Famous sports rivalries, cats' irresistible cuteness, and a handy locksmith

The annals of sports are filled with great rivalries, usually between athletes on opposing sides, but sometimes the competition is intramural. This week, a special two-hour edition of "Yume wo Katachi ni" ("Making Shapes of Dreams"; TBS, Mon., 9 p.m.) will look at famous rivalries in Japanese sports.

One is the monumental battle for high school baseball supremacy back in the 1990s that pitted pitcher Daisuke Matsuzaka, when he attended Yokohama Gakuen, against the legendary "PL nine" of PL Gakuen, probably the greatest baseball school in Japan. Another baseball rivalry discussed is the one between "elite" pitcher Suguru Egawa and the up-from-nowhere hurler Takashi Nishimoto, who both played for the Yomiuri Giants in the mid-'80s.

Then there's the rivalry between synchronized swimmers Mikako Kotani and Fumiko Okuno. As a rookie, Okuno idolized the older Kotani, but eventually they competed against each at the Barcelona Olympics.

Certain people are just suckers for cats, especially when they rub up against their legs or squint their eyes when rubbed under the chin. Most people believe that cats use their adorability to get what they want from humans, a theory that's put to the test on the science variety show "Suiensa" (NHK-E, Tues., 7:25 p.m.).

Members of the Akihabara-based girls idol collective AKB48, who absolutely love cats, carry out a "thorough investigation" into felines' "true feelings," and find that there is a "big misunderstanding" between cats and their human companions. The idea that cats act affectionately to "break down" human resistance is more or less a human prejudice, and, in fact, says more about the person than it does about the cat.

A new type of anti-hero debuts Thursday night in the first installment of the drama series "Saru Lock" (Nihon TV, 11:58 p.m.).

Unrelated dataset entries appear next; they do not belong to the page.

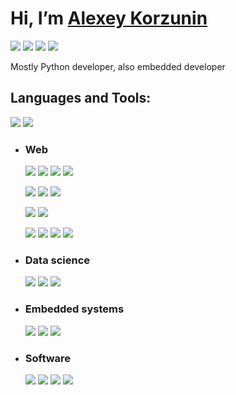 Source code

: 
  

# Hi, I’m [Alexey Korzunin](#)

[![](https://img.shields.io/badge/Gmail-akorzunin123@gmail.com-lightgrey?logo=gmail)](akorzunin123@gmail.com)
[![](https://img.shields.io/badge/-LinkedIn-lightgrey?logo=LinkedIn)](https://www.linkedin.com/in/alexey-korzunin-297b22219/)
[![](https://img.shields.io/badge/Telegram-@akorzunin-lightgrey?logo=Telegram)](https://t.me/akorzunin)
[![](https://img.shields.io/badge/Discord-Akorz%237331-lightgrey?logo=Discord)](Discord)

  
  

Mostly Python developer, also embedded developer

## Languages and Tools:

[![](https://img.shields.io/badge/-Python-lightgrey?logo=Python)](https://github.com/akorzunin?tab=repositories&language=Python)
[![](https://img.shields.io/badge/-C/C++-lightgrey?logo=c%2B%2B)](https://github.com/akorzunin?tab=repositories&language=c%2B%2B)

  

- ### Web

  [![](https://img.shields.io/badge/-flask-lightgrey?logo=flask)]()
  [![](https://img.shields.io/badge/-FastAPI-lightgrey?logo=fastapi)]()
  [![](https://img.shields.io/badge/-Jinja2-lightgrey?logo=Jinja)]()
  [![](https://img.shields.io/badge/-plotly/dash-lightgrey?logo=plotly)]()

  [![](https://img.shields.io/badge/-SQLite3-lightgrey?logo=SQLite)]()
  [![](https://img.shields.io/badge/-Mongodb-lightgrey?logo=mongodb)]()
  [![](https://img.shields.io/badge/-Docker-lightgrey?logo=Docker)]()

  [![](https://img.shields.io/badge/-selenium-lightgrey?logo=selenium)]()
  [![](https://img.shields.io/badge/-BeautifulSoup4-lightgrey?logo=BeautifulSoup4)]()
  
  [![](https://img.shields.io/badge/-Typescript-lightgrey?logo=Typescript)]()
  [![](https://img.shields.io/badge/-React-lightgrey?logo=React)]()
  [![](https://img.shields.io/badge/-Webpack-lightgrey?logo=Webpack)]()
  [![](https://img.shields.io/badge/-Tailwind-lightgrey?logo=Tailwind+CSS)]()
- ### Data science

  [![](https://img.shields.io/badge/-pandas-lightgrey?logo=pandas)]()
  [![](https://img.shields.io/badge/-numpy-lightgrey?logo=numpy)]()
  [![](https://img.shields.io/badge/-Matplotlib-lightgrey?logo=Matplotlib)]()

  

- ### Embedded systems

  [![](https://img.shields.io/badge/-Arduino-lightgrey?logo=Arduino)](https://github.com/akorzunin?tab=repositories&language=c%2B%2B)
  [![](https://img.shields.io/badge/-microPython-lightgrey?logo=micropython)]()
  [![](https://img.shields.io/badge/-pymakr-lightgrey?logo=pymakr)]()

  

- ### Software

  [![](https://img.shields.io/badge/-VSCode-lightgrey?logo=visualstudiocode)]()
  [![](https://img.shields.io/badge/-SolidWorks-lightgrey?logo=solidworks)]()
  [![](https://img.shields.io/badge/-AltiumDesigner-lightgrey?logo=altiumdesigner)]()
  [![](https://img.shields.io/badge/-Proteus-lightgrey?logo=proteus)]()

  
  

<!---

akorzunin/akorzunin is a ✨ special ✨ repository because its `README.md` (this file) appears on your GitHub profile.

You can click the Preview link to take a look at your changes.

https://github.com/akorzunin?tab=repositories&language=python

--->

Saru (Hayato Ichihara) is a master locksmith and a notorious ladies man to boot. He just can't keep his hands off the young girls, and his chosen profession turns out to be an advantage in this regard.

In this week's episode, Saru attends a retailers association meeting in the shopping area where he keeps his locksmith and key duplicating store. The association is all up in arms because a "dating club" has just opened for business in the area, and the members believe that such an unsavory sort of enterprise will attract undesirable types.

The association assigns Saru and his two associates to investigate the dating club. For this particular mission, Saru's locksmithing skills come in handy, but not as handy as his irrepressible urge to meet attractive young ladies.